**THE TASK:**
Gather all lines from the material that contain the word "INTO".

--- START ---

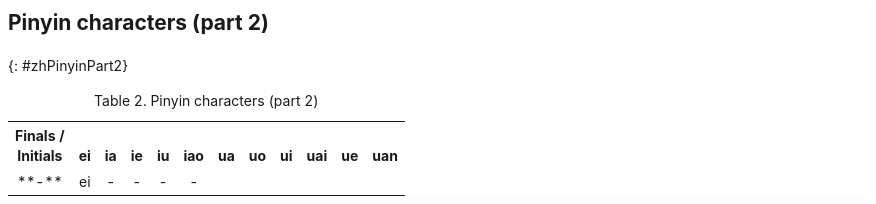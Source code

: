 
## Pinyin characters (part 2)
{: #zhPinyinPart2}

<table>
  <caption>Table 2. Pinyin characters (part 2)</caption>
  <tr>
    <th style="text-align:center;vertical-align:bottom">
      Finals /<br/>Initials
    </th>
    <th style="text-align:center;vertical-align:bottom">
      ei
    </th>
    <th style="text-align:center;vertical-align:bottom">
      ia
    </th>
    <th style="text-align:center;vertical-align:bottom">
      ie
    </th>
    <th style="text-align:center;vertical-align:bottom">
      iu
    </th>
    <th style="text-align:center;vertical-align:bottom">
      iao
    </th>
    <th style="text-align:center;vertical-align:bottom">
      ua
    </th>
    <th style="text-align:center;vertical-align:bottom">
      uo
    </th>
    <th style="text-align:center;vertical-align:bottom">
      ui
    </th>
    <th style="text-align:center;vertical-align:bottom">
      uai
    </th>
    <th style="text-align:center;vertical-align:bottom">
      ue
    </th>
    <th style="text-align:center;vertical-align:bottom">
      uan
    </th>
  </tr>
  <tr>
    <td style="text-align:center">
      **-**
    </td>
    <td style="text-align:center">
      ei
    </td>
    <td style="text-align:center">
      -
    </td>
    <td style="text-align:center">
      -
    </td>
    <td style="text-align:center">
      -
    </td>
    <td style="text-align:center">
      -
    </td>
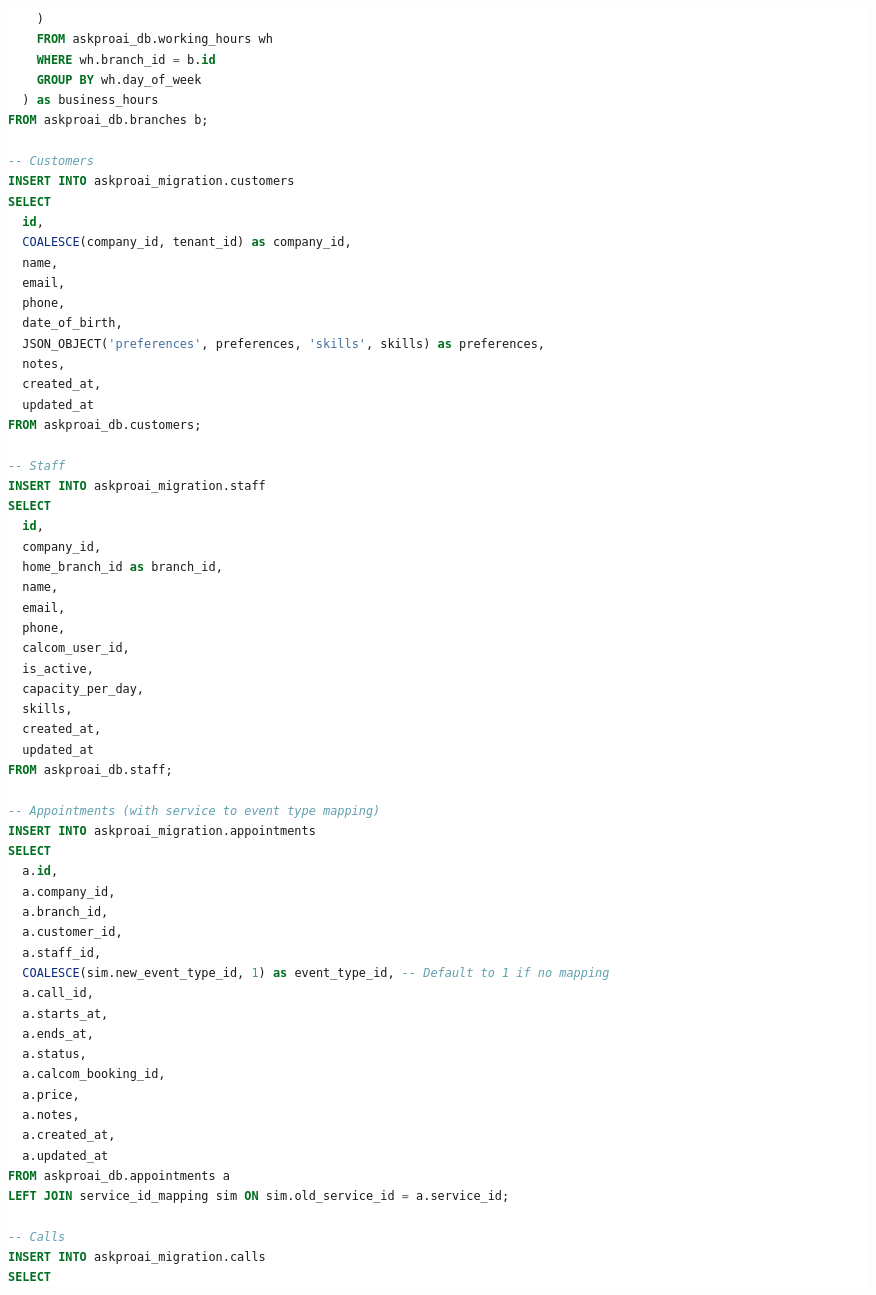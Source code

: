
 ```sql
    )
    FROM askproai_db.working_hours wh 
    WHERE wh.branch_id = b.id
    GROUP BY wh.day_of_week
  ) as business_hours
FROM askproai_db.branches b;

-- Customers
INSERT INTO askproai_migration.customers 
SELECT 
  id,
  COALESCE(company_id, tenant_id) as company_id,
  name,
  email,
  phone,
  date_of_birth,
  JSON_OBJECT('preferences', preferences, 'skills', skills) as preferences,
  notes,
  created_at,
  updated_at
FROM askproai_db.customers;

-- Staff
INSERT INTO askproai_migration.staff
SELECT 
  id,
  company_id,
  home_branch_id as branch_id,
  name,
  email,
  phone,
  calcom_user_id,
  is_active,
  capacity_per_day,
  skills,
  created_at,
  updated_at
FROM askproai_db.staff;

-- Appointments (with service to event type mapping)
INSERT INTO askproai_migration.appointments
SELECT 
  a.id,
  a.company_id,
  a.branch_id,
  a.customer_id,
  a.staff_id,
  COALESCE(sim.new_event_type_id, 1) as event_type_id, -- Default to 1 if no mapping
  a.call_id,
  a.starts_at,
  a.ends_at,
  a.status,
  a.calcom_booking_id,
  a.price,
  a.notes,
  a.created_at,
  a.updated_at
FROM askproai_db.appointments a
LEFT JOIN service_id_mapping sim ON sim.old_service_id = a.service_id;

-- Calls
INSERT INTO askproai_migration.calls
SELECT 
```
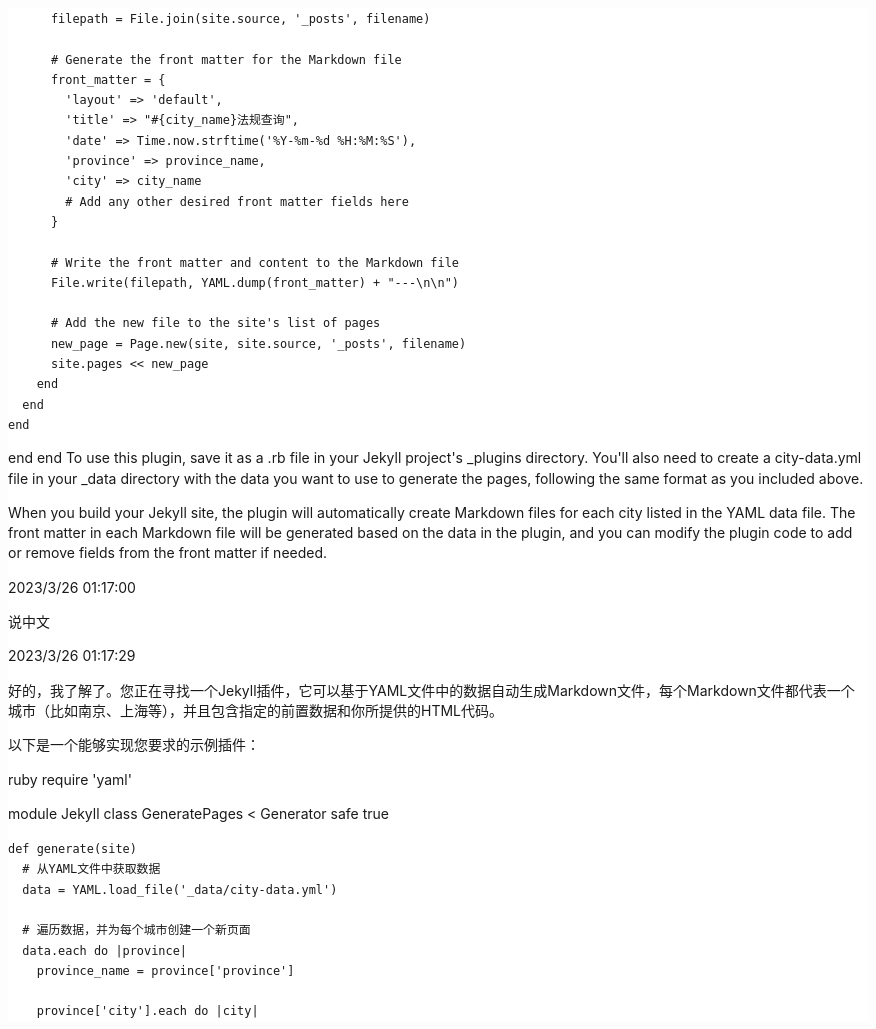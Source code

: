           filepath = File.join(site.source, '_posts', filename)

          # Generate the front matter for the Markdown file
          front_matter = {
            'layout' => 'default',
            'title' => "#{city_name}法规查询",
            'date' => Time.now.strftime('%Y-%m-%d %H:%M:%S'),
            'province' => province_name,
            'city' => city_name
            # Add any other desired front matter fields here
          }

          # Write the front matter and content to the Markdown file
          File.write(filepath, YAML.dump(front_matter) + "---\n\n")

          # Add the new file to the site's list of pages
          new_page = Page.new(site, site.source, '_posts', filename)
          site.pages << new_page
        end
      end
    end
  end
end
To use this plugin, save it as a .rb file in your Jekyll project's _plugins directory. You'll also need to create a city-data.yml file in your _data directory with the data you want to use to generate the pages, following the same format as you included above.

When you build your Jekyll site, the plugin will automatically create Markdown files for each city listed in the YAML data file. The front matter in each Markdown file will be generated based on the data in the plugin, and you can modify the plugin code to add or remove fields from the front matter if needed.




2023/3/26 01:17:00

说中文

2023/3/26 01:17:29

好的，我了解了。您正在寻找一个Jekyll插件，它可以基于YAML文件中的数据自动生成Markdown文件，每个Markdown文件都代表一个城市（比如南京、上海等），并且包含指定的前置数据和你所提供的HTML代码。

以下是一个能够实现您要求的示例插件：

ruby
require 'yaml'

module Jekyll
  class GeneratePages < Generator
    safe true

    def generate(site)
      # 从YAML文件中获取数据
      data = YAML.load_file('_data/city-data.yml')

      # 遍历数据，并为每个城市创建一个新页面
      data.each do |province|
        province_name = province['province']

        province['city'].each do |city|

--- END ---

**RESPONSE:**
INSERT INTO askproai_migration.customers 
INSERT INTO askproai_migration.staff
INSERT INTO askproai_migration.appointments
INSERT INTO askproai_migration.calls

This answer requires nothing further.